Исследователи представили новый подход к оценке больших языковых моделей, использующих другие LLM в качестве «судей». Текущие системы автоматической оценки часто страдают от систематических искажений, не связанных с качеством контента. Наиболее выраженной проблемой является «предвзятость к многословию»: модели склонны завышать оценки длинным ответам, даже если они менее точны или информативны, чем краткие варианты.
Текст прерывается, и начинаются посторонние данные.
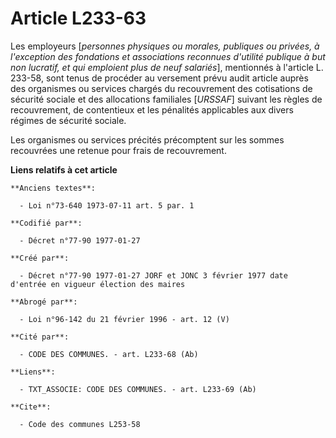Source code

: # Article L233-63

Les employeurs [*personnes physiques ou morales, publiques ou privées, à l'exception des fondations et associations reconnues
d'utilité publique à but non lucratif, et qui emploient plus de neuf salariés*], mentionnés à l'article L. 233-58, sont tenus
de procéder au versement prévu audit article auprès des organismes ou services chargés du recouvrement des cotisations de
sécurité sociale et des allocations familiales [*URSSAF*] suivant les règles de recouvrement, de contentieux et les pénalités
applicables aux divers régimes de sécurité sociale. 

Les organismes ou services précités précomptent sur les sommes recouvrées une retenue pour frais de recouvrement.

**Liens relatifs à cet article**

	**Anciens textes**:

	  - Loi n°73-640 1973-07-11 art. 5 par. 1

	**Codifié par**:

	  - Décret n°77-90 1977-01-27

	**Créé par**:

	  - Décret n°77-90 1977-01-27 JORF et JONC 3 février 1977 date d'entrée en vigueur élection des maires

	**Abrogé par**:

	  - Loi n°96-142 du 21 février 1996 - art. 12 (V)

	**Cité par**:

	  - CODE DES COMMUNES. - art. L233-68 (Ab)

	**Liens**:

	  - TXT_ASSOCIE: CODE DES COMMUNES. - art. L233-69 (Ab)

	**Cite**:

	  - Code des communes L253-58
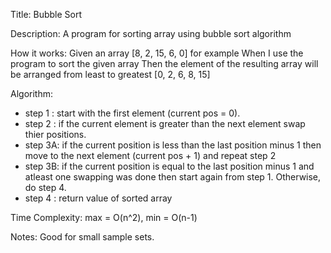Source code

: Title: Bubble Sort

Description:
    A program for sorting array using bubble sort algorithm

How it works:
    Given an array [8, 2, 15, 6, 0] for example
    When I use the program to sort the given array
    Then the element of the resulting array will be arranged from least to greatest [0, 2, 6, 8, 15]

Algorithm:
- step 1 : start with the first element (current pos = 0).
- step 2 : if the current element is greater than the next element swap thier positions.
- step 3A: if the current position is less than the last position minus 1 then move to the next element (current pos + 1) and repeat step 2
- step 3B: if the current position is equal to the last position minus 1 and atleast one swapping was done then start again from step 1. Otherwise, do step 4.
- step 4 : return value of sorted array

Time Complexity: max = O(n^2), min = O(n-1)

Notes: Good for small sample sets.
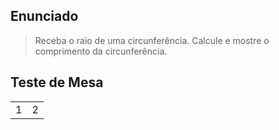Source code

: ## Enunciado

> Receba o raio de uma circunferência. Calcule e mostre o comprimento da circunferência.

## Teste de Mesa

| | |
| --- | --- |
| 1 | 2 |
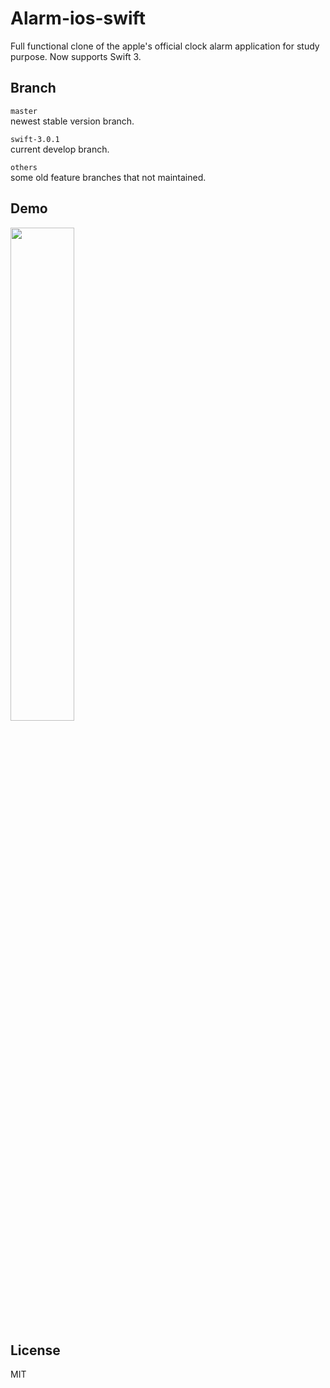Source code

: # Alarm-ios-swift     

Full functional clone of the apple's official clock alarm application for study purpose.
Now supports Swift 3.


## Branch     

`master`     
newest stable version branch.

`swift-3.0.1`      
current develop branch.

`others`         
some old feature branches that not maintained.

## Demo     
<img src="https://github.com/natsu1211/Alarm-ios-swift/blob/swift-3.0.1/gif/alarm-ios-swift.gif" width="45%" height="45%"> 

## License      
MIT
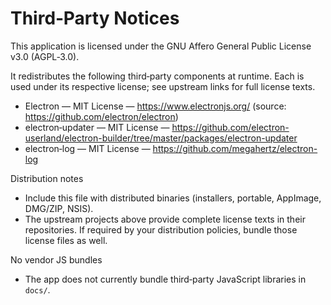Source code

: # Third‑Party Notices

This application is licensed under the GNU Affero General Public License v3.0 (AGPL‑3.0).

It redistributes the following third‑party components at runtime. Each is used under its respective license; see upstream links for full license texts.

- Electron — MIT License — https://www.electronjs.org/ (source: https://github.com/electron/electron)
- electron‑updater — MIT License — https://github.com/electron-userland/electron-builder/tree/master/packages/electron-updater
- electron‑log — MIT License — https://github.com/megahertz/electron-log

Distribution notes
- Include this file with distributed binaries (installers, portable, AppImage, DMG/ZIP, NSIS).
- The upstream projects above provide complete license texts in their repositories. If required by your distribution policies, bundle those license files as well.

No vendor JS bundles
- The app does not currently bundle third‑party JavaScript libraries in `docs/`.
Для решения этой задачи предложен метод, основанный на обучении с положительными и неразмеченными данными (Positive-Unlabeled Learning). В условиях, когда экспертная человеческая разметка стоит дорого и охватывает лишь малую часть данных, авторы предлагают использовать надежные положительные примеры для калибровки оценок. Это позволяет эффективно выявлять скрытые ошибки в суждениях моделей, которые возникают из-за поверхностных характеристик текста, а не из-за его смыслового наполнения.

Предложенный алгоритм позволяет проводить аудит систем оценки без необходимости полной ручной проверки всех ответов. Такой подход повышает объективность бенчмарков и позволяет точнее определять реальную эффективность моделей в задачах, где требуется лаконичность и точность. Метод помогает отделить истинное качество генерации от статистических артефактов, которые часто вводят в заблуждение разработчиков при автоматизированном тестировании.